§ Exercise aim
If a line in the data contains "subsection", copy it out.

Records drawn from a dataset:
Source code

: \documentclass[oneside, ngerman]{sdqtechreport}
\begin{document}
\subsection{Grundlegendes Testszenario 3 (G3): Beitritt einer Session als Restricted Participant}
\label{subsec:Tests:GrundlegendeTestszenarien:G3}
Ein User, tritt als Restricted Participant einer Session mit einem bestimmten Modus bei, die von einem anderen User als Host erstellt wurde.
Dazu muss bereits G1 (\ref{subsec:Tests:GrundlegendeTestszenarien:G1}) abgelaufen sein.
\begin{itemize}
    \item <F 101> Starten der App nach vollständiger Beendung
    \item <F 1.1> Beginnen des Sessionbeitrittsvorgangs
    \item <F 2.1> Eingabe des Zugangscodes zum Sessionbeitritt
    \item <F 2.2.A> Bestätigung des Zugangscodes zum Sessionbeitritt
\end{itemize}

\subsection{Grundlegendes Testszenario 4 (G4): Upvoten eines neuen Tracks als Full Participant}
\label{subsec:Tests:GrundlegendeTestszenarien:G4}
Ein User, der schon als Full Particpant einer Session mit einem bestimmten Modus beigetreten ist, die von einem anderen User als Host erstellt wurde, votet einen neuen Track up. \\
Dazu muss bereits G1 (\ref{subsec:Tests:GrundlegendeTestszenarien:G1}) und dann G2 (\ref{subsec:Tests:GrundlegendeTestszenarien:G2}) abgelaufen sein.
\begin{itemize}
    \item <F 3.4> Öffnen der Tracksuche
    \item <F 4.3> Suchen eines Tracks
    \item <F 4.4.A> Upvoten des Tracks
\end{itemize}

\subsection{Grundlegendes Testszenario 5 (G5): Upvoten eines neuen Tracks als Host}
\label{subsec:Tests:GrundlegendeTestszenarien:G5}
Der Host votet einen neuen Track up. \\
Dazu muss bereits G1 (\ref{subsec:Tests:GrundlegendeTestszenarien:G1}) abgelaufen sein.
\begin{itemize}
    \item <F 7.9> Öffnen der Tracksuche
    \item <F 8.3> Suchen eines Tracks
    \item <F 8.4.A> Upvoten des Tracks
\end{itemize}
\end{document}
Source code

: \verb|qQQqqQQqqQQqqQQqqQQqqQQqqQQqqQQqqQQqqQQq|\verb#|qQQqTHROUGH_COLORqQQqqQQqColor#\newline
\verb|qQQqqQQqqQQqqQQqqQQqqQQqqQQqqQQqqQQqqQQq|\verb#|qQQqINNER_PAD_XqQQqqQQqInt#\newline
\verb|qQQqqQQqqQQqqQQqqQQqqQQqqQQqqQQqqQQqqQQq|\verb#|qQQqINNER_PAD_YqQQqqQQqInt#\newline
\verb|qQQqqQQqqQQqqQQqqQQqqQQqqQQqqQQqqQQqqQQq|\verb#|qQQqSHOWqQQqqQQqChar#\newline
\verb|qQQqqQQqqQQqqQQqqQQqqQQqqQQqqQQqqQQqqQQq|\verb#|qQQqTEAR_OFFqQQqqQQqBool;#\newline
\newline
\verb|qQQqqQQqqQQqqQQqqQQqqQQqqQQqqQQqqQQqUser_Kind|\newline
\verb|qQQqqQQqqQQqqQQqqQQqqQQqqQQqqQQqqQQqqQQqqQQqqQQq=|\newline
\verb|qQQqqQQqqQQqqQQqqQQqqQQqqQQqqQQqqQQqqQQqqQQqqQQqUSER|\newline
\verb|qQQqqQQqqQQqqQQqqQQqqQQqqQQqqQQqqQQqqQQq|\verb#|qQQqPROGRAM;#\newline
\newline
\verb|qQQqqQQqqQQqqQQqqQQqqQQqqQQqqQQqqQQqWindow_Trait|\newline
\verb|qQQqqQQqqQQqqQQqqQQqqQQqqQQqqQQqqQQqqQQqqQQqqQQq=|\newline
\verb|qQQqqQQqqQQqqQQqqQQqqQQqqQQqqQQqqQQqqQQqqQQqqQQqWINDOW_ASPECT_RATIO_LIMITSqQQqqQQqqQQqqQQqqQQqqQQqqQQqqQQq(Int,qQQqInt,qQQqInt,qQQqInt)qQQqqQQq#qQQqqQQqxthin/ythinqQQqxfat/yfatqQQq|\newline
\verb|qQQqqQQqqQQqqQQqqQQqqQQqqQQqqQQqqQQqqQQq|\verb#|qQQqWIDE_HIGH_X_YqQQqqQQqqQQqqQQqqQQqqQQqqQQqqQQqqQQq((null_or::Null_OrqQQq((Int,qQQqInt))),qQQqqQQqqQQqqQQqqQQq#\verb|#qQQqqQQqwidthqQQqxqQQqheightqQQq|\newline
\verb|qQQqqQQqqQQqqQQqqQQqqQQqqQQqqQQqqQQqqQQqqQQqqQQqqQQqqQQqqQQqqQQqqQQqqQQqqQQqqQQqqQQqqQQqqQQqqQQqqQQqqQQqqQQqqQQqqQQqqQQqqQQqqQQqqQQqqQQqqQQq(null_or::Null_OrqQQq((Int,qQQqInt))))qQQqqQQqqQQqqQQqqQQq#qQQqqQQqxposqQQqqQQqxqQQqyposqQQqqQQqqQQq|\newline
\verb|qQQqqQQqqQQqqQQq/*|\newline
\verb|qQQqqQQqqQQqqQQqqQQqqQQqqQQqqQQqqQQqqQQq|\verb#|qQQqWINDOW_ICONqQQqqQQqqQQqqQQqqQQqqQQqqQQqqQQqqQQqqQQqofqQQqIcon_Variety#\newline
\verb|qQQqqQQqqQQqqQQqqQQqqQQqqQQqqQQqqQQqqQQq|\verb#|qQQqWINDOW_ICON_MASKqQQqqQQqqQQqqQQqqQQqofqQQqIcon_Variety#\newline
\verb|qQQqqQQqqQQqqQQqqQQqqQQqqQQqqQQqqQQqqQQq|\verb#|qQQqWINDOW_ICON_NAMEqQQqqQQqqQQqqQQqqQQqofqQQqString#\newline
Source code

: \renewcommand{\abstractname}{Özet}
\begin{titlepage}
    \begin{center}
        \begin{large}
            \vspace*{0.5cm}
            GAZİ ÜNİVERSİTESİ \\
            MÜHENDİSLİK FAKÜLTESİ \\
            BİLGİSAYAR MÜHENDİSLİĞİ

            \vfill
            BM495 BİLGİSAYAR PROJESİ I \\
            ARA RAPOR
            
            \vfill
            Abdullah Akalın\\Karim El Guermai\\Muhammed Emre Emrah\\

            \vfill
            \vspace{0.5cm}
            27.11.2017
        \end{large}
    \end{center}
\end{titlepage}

§ Written response
\subsection{Grundlegendes Testszenario 3 (G3): Beitritt einer Session als Restricted Participant}
\subsection{Grundlegendes Testszenario 4 (G4): Upvoten eines neuen Tracks als Full Participant}
\subsection{Grundlegendes Testszenario 5 (G5): Upvoten eines neuen Tracks als Host}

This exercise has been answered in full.